По улице Катя идет в пересечении взглядов. Я не видел другой более независимой походки и более простого взгляда в лицо… Женщины мигом охватывают модель туфель, фасон платья, фигуру, взгляд, походку. Они понимают ее незаурядность в женском племени. Племя мужчин ее появление раскалывает на личности… А сейчас она запутывается в двух отделениях своей сумки.
Испытываю дьявольскую радость, когда сюда, к ней, приходят мужчины-ухажеры с арсеналом хитрых уловок, поз, амбиций, портфелей, набитых законченными и незаконченными диссертациями. Катя словно просыпается. Приподнимает голову. На ее губах витает улыбка — ее воспринимаю физически, словно движение пушистых, добродушных усов; дым сигареты утаивает лукавство ее лица.
Я знаю результаты: не было никого, кто не уходил бы в оцепенении проигрыша. Некоторые возвращаются взять реванш: они становятся ее приятелями, если, конечно, им удается доказать Кате свою необходимость. Это фавны и сатиры, развлекающие богиню анекдотами, дефицитными книженциями, неофициальной информацией. Но когда час факира истек, он, я уверен, переживает всю гнусность жизни незаметного человека.
Как прекрасно быть незаметным! Что может быть надежнее благосклонности казенного учреждения, трижды орденоносного, с иконостасами своих наиболее выдающихся служащих, с собственным музеем и целым штатом живых мумий, по юбилейным датам свидетельствующих о рвении и услужливости целых поколений их коллег. И эта благосклонность предназначена именно таким незаметным, как ты. Иногда, случается, слышишь угрожающий шелест пробудившегося гнева — грохот, крики, возня за обитыми дерматином дверями… и лужица крови там, где кто-то уперся, восстал… Его уносят учрежденческие муравьи, еще говорящего, еще руками размахивающего, прочь, и то, что он доказывает потом за стенами учреждений, и как ни благороден и как ни дерзок его тон — все это навсегда останется жалким. Это происходит с другими. А ты не виден и не заметен, а между тем вот ты уже один на сотню аспирант, один на тысячу — кандидат наук, один на миллион — специалист по важной проблеме. Но, боже мой, женщина, со всеми признаками своих прежних грехопадений, не замечает тебя, и никакими доводами не доказать достоинства быть невидимым!

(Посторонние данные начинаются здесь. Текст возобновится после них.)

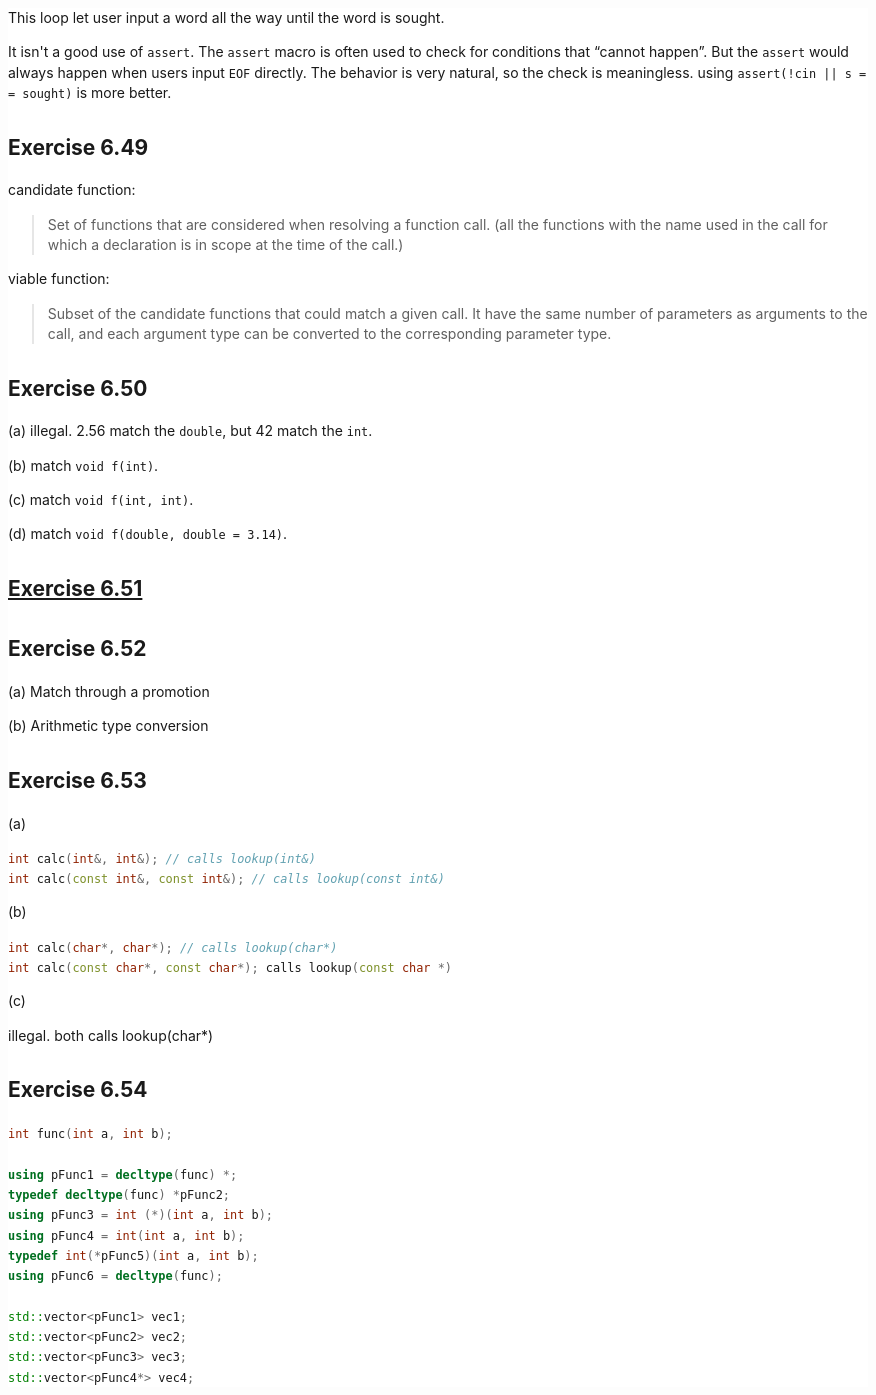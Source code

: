 This loop let user input a word all the way until the word is sought.

It isn't a good use of `assert`. The `assert` macro is often used to check for conditions that “cannot happen”. But the `assert` would always happen when users input `EOF` directly. The behavior is very natural, so the check is meaningless. using `assert(!cin || s == sought)` is more better.

## Exercise 6.49

candidate function:
>Set of functions that are considered when resolving a function call. (all the functions
>with the name used in the call for which a declaration is in scope at the time of the call.)

viable function:
>Subset of the candidate functions that could match a given call.
>It have the same number of parameters as arguments to the call,
>and each argument type can be converted to the corresponding parameter type.

## Exercise 6.50

(a) illegal. 2.56 match the `double`, but 42 match the `int`.

(b) match `void f(int)`.

(c) match `void f(int, int)`.

(d) match `void f(double, double = 3.14)`.

## [Exercise 6.51](ex6_51.cpp)
## Exercise 6.52

(a) Match through a promotion

(b) Arithmetic type conversion

## Exercise 6.53

(a)
```cpp
int calc(int&, int&); // calls lookup(int&)
int calc(const int&, const int&); // calls lookup(const int&)
```
(b)
```cpp
int calc(char*, char*); // calls lookup(char*)
int calc(const char*, const char*); calls lookup(const char *)
```
(c)

illegal. both calls lookup(char*)

## Exercise 6.54
```cpp
int func(int a, int b);

using pFunc1 = decltype(func) *;
typedef decltype(func) *pFunc2;
using pFunc3 = int (*)(int a, int b);
using pFunc4 = int(int a, int b);
typedef int(*pFunc5)(int a, int b);
using pFunc6 = decltype(func);

std::vector<pFunc1> vec1;
std::vector<pFunc2> vec2;
std::vector<pFunc3> vec3;
std::vector<pFunc4*> vec4;
```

Что происходит с людьми — можно застрелиться. Марианна Тамкевич сегодня напугала меня. Она пришла в редакцию такой обессиленной, как будто пересекла пустыню и делает последние шаги. Круглые глаза полны страдания. Присела и молчит. Мне не удаются простые слова. Я должен был бы давно ей сказать: «Марианна Геральдовна, у нас ничего не получится». Что может получиться, если НАС нет, есть странное образование — Шведов и странное создание антикварной честолюбивой петербургской семьи, возвышенных стихов и мифа о любви на парковых дорожках и крахмальных простынях. Я не хочу быть заложником чужих фантазий. Предложил выпить кофе и повел, поддерживая за локоть. Тихим голосом человека, только что счастливо вытащенного из-под трамвая, говорит: «Дмитрий, я сдала аспирантский экзамен по философии». Я на два шага отступил в сторону: «неужели в самом деле все сгорели карусели!»